Há uma ampla corrente de economistas que relaciona a situação fiscal com os movimentos da taxa de câmbio, entendendo que, quanto maiores os riscos fiscais, mais altas as cotações do dólar. O lado fiscal melhorou a ponto de ajudar a explicar a valorização cambial?

O discurso era exatamente esse, que havia um grande problema fiscal interno e que, portanto, haveria inflação via desvalorização cambial. De fato, indicadores fiscais melhoraram mais recentemente, mas uma das principais razões dessa "melhora" deriva do aumento da inflação, o financiamento das contas públicas está sendo feito pela inflação. O que eu entendo é que, na questão do câmbio, não adianta muito perseguir esses indicadores.

Se, na questão do câmbio, não é para ficar olhando nos indicadores macroeconômicos, resumindo, é para olhar o quê?

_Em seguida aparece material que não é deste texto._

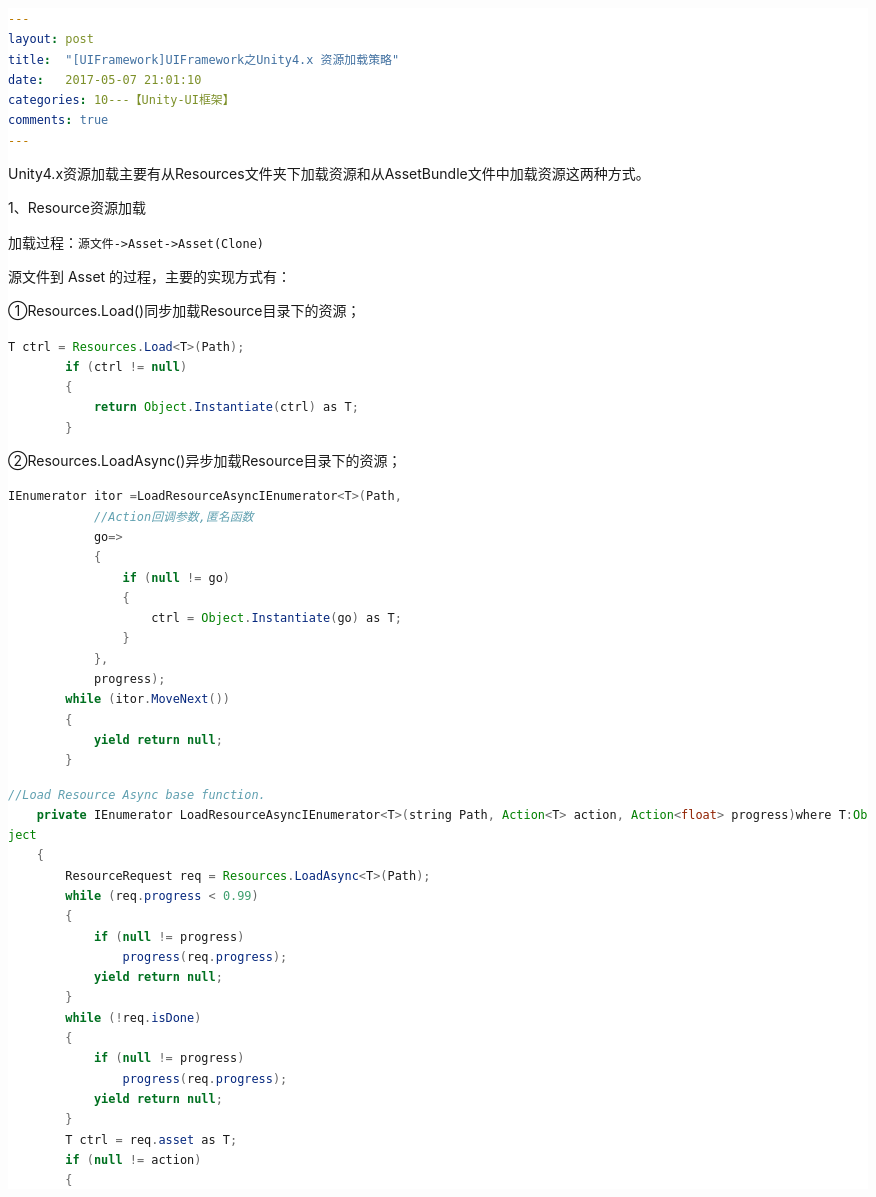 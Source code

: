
 ```yaml
---
layout: post
title:  "[UIFramework]UIFramework之Unity4.x 资源加载策略"
date:   2017-05-07 21:01:10
categories: 10---【Unity-UI框架】
comments: true
---
```


Unity4.x资源加载主要有从Resources文件夹下加载资源和从AssetBundle文件中加载资源这两种方式。

1、Resource资源加载

加载过程：`源文件->Asset->Asset(Clone)`

源文件到 Asset 的过程，主要的实现方式有：

①Resources.Load()同步加载Resource目录下的资源；

```java
T ctrl = Resources.Load<T>(Path);  
        if (ctrl != null)  
        {  
            return Object.Instantiate(ctrl) as T;  
        }  
```

②Resources.LoadAsync()异步加载Resource目录下的资源；

```java
IEnumerator itor =LoadResourceAsyncIEnumerator<T>(Path,  
            //Action回调参数,匿名函数  
            go=>   
            {  
                if (null != go)  
                {  
                    ctrl = Object.Instantiate(go) as T;  
                }  
            },  
            progress);  
        while (itor.MoveNext())  
        {  
            yield return null;  
        }  
```

```java
//Load Resource Async base function.  
    private IEnumerator LoadResourceAsyncIEnumerator<T>(string Path, Action<T> action, Action<float> progress)where T:Object  
    {  
        ResourceRequest req = Resources.LoadAsync<T>(Path);  
        while (req.progress < 0.99)  
        {  
            if (null != progress)  
                progress(req.progress);  
            yield return null;  
        }  
        while (!req.isDone)  
        {  
            if (null != progress)  
                progress(req.progress);  
            yield return null;  
        }  
        T ctrl = req.asset as T;  
        if (null != action)  
        {  
``` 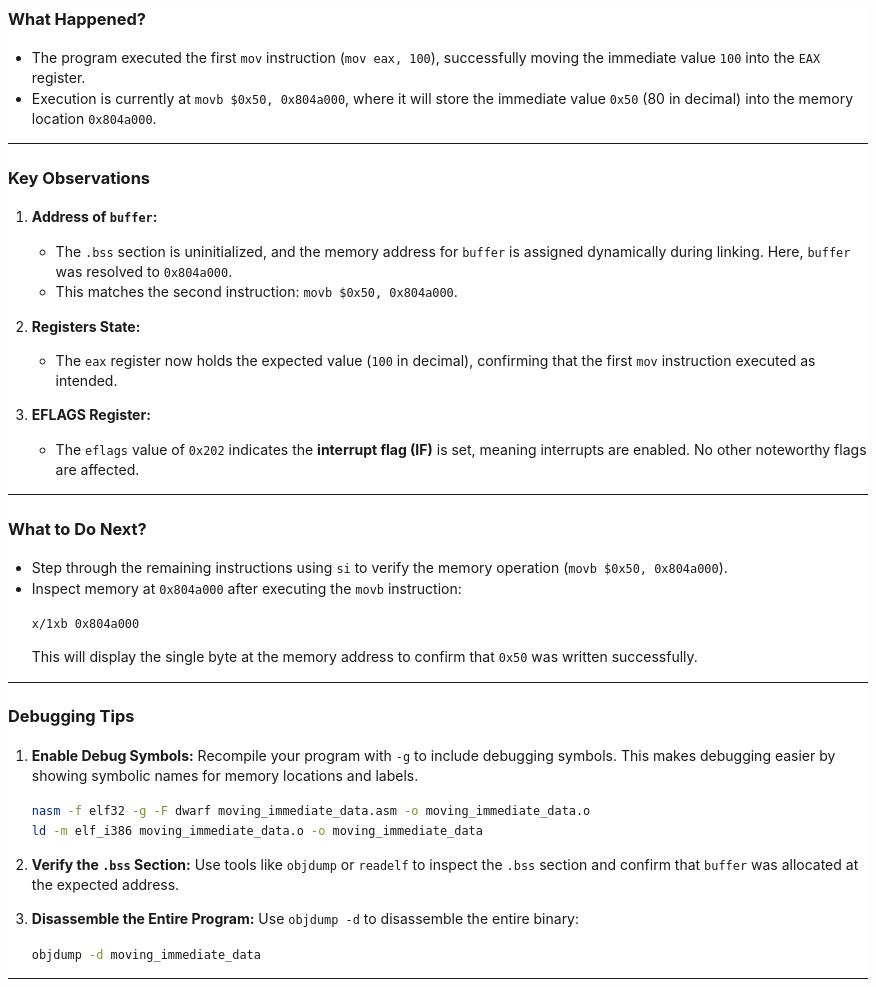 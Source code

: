 
### **What Happened?**
- The program executed the first `mov` instruction (`mov eax, 100`), successfully moving the immediate value `100` into the `EAX` register.
- Execution is currently at `movb $0x50, 0x804a000`, where it will store the immediate value `0x50` (80 in decimal) into the memory location `0x804a000`.

---

### **Key Observations**
1. **Address of `buffer`:**
   - The `.bss` section is uninitialized, and the memory address for `buffer` is assigned dynamically during linking. Here, `buffer` was resolved to `0x804a000`.
   - This matches the second instruction: `movb $0x50, 0x804a000`.

2. **Registers State:**
   - The `eax` register now holds the expected value (`100` in decimal), confirming that the first `mov` instruction executed as intended.

3. **EFLAGS Register:**
   - The `eflags` value of `0x202` indicates the **interrupt flag (IF)** is set, meaning interrupts are enabled. No other noteworthy flags are affected.

---

### **What to Do Next?**
- Step through the remaining instructions using `si` to verify the memory operation (`movb $0x50, 0x804a000`).
- Inspect memory at `0x804a000` after executing the `movb` instruction:
  ```bash
  x/1xb 0x804a000
  ```
  This will display the single byte at the memory address to confirm that `0x50` was written successfully.

---

### **Debugging Tips**
1. **Enable Debug Symbols:**
   Recompile your program with `-g` to include debugging symbols. This makes debugging easier by showing symbolic names for memory locations and labels.
   ```bash
   nasm -f elf32 -g -F dwarf moving_immediate_data.asm -o moving_immediate_data.o
   ld -m elf_i386 moving_immediate_data.o -o moving_immediate_data
   ```

2. **Verify the `.bss` Section:**
   Use tools like `objdump` or `readelf` to inspect the `.bss` section and confirm that `buffer` was allocated at the expected address.

3. **Disassemble the Entire Program:**
   Use `objdump -d` to disassemble the entire binary:
   ```bash
   objdump -d moving_immediate_data
   ```

--- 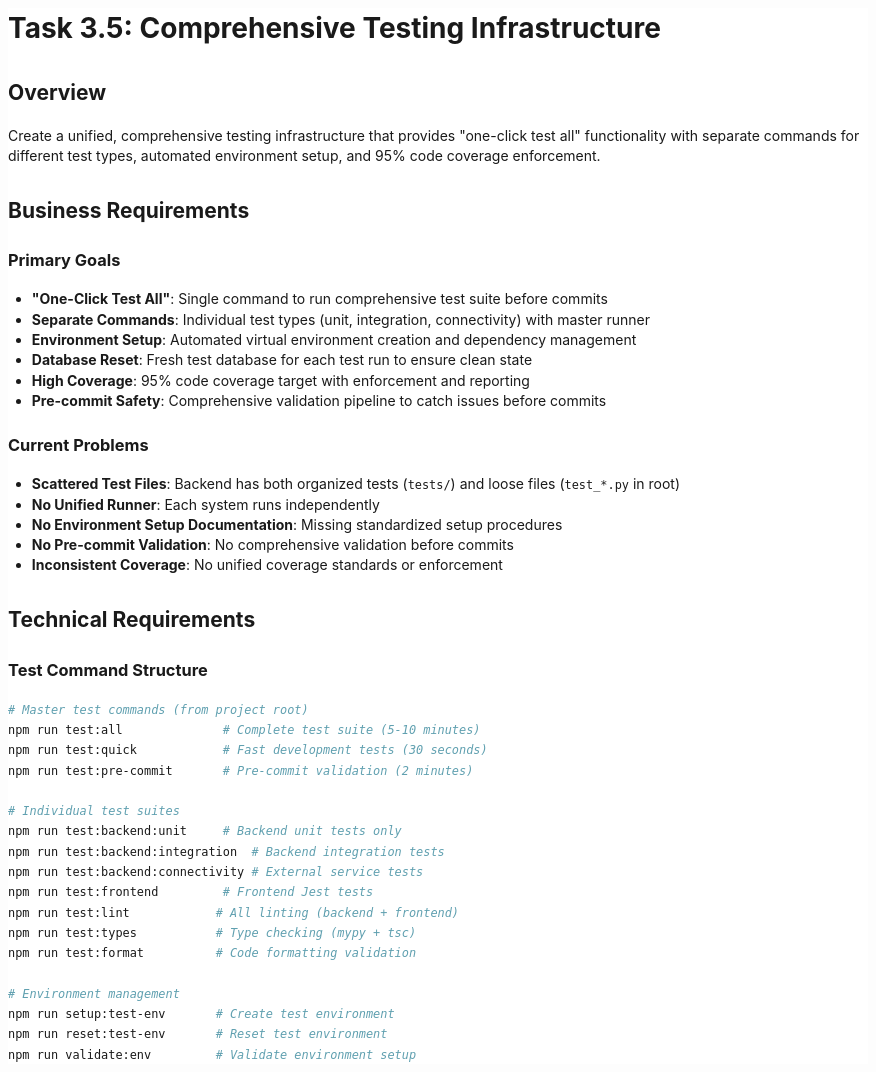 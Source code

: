 # Task 3.5: Comprehensive Testing Infrastructure

## Overview
Create a unified, comprehensive testing infrastructure that provides "one-click test all" functionality with separate commands for different test types, automated environment setup, and 95% code coverage enforcement.

## Business Requirements

### Primary Goals
- **"One-Click Test All"**: Single command to run comprehensive test suite before commits
- **Separate Commands**: Individual test types (unit, integration, connectivity) with master runner
- **Environment Setup**: Automated virtual environment creation and dependency management
- **Database Reset**: Fresh test database for each test run to ensure clean state
- **High Coverage**: 95% code coverage target with enforcement and reporting
- **Pre-commit Safety**: Comprehensive validation pipeline to catch issues before commits

### Current Problems
- **Scattered Test Files**: Backend has both organized tests (`tests/`) and loose files (`test_*.py` in root)
- **No Unified Runner**: Each system runs independently
- **No Environment Setup Documentation**: Missing standardized setup procedures
- **No Pre-commit Validation**: No comprehensive validation before commits
- **Inconsistent Coverage**: No unified coverage standards or enforcement

## Technical Requirements

### Test Command Structure
```bash
# Master test commands (from project root)
npm run test:all              # Complete test suite (5-10 minutes)
npm run test:quick            # Fast development tests (30 seconds)
npm run test:pre-commit       # Pre-commit validation (2 minutes)

# Individual test suites
npm run test:backend:unit     # Backend unit tests only
npm run test:backend:integration  # Backend integration tests
npm run test:backend:connectivity # External service tests
npm run test:frontend         # Frontend Jest tests
npm run test:lint            # All linting (backend + frontend)
npm run test:types           # Type checking (mypy + tsc)
npm run test:format          # Code formatting validation

# Environment management
npm run setup:test-env       # Create test environment
npm run reset:test-env       # Reset test environment
npm run validate:env         # Validate environment setup
```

O primeiro é o diferencial dos juros, e o segundo é o prêmio de risco. Esses dois elementos, por sua vez, variam de acordo com as condições de liquidez internacional, inclusive preços de commodities. Quando a incerteza cresce lá fora, o prêmio de risco aqui costuma Brasil crescer, porque diminui a liquidez internacional, mas desta vez, não se observa, pelo menos até aqui, essa contaminação nos prêmios de risco. Os fundamentos que interessam, no caso do câmbio, são os fundamentos do balanço de pagamento, que indicam a capacidade de pagar dívidas em dólares.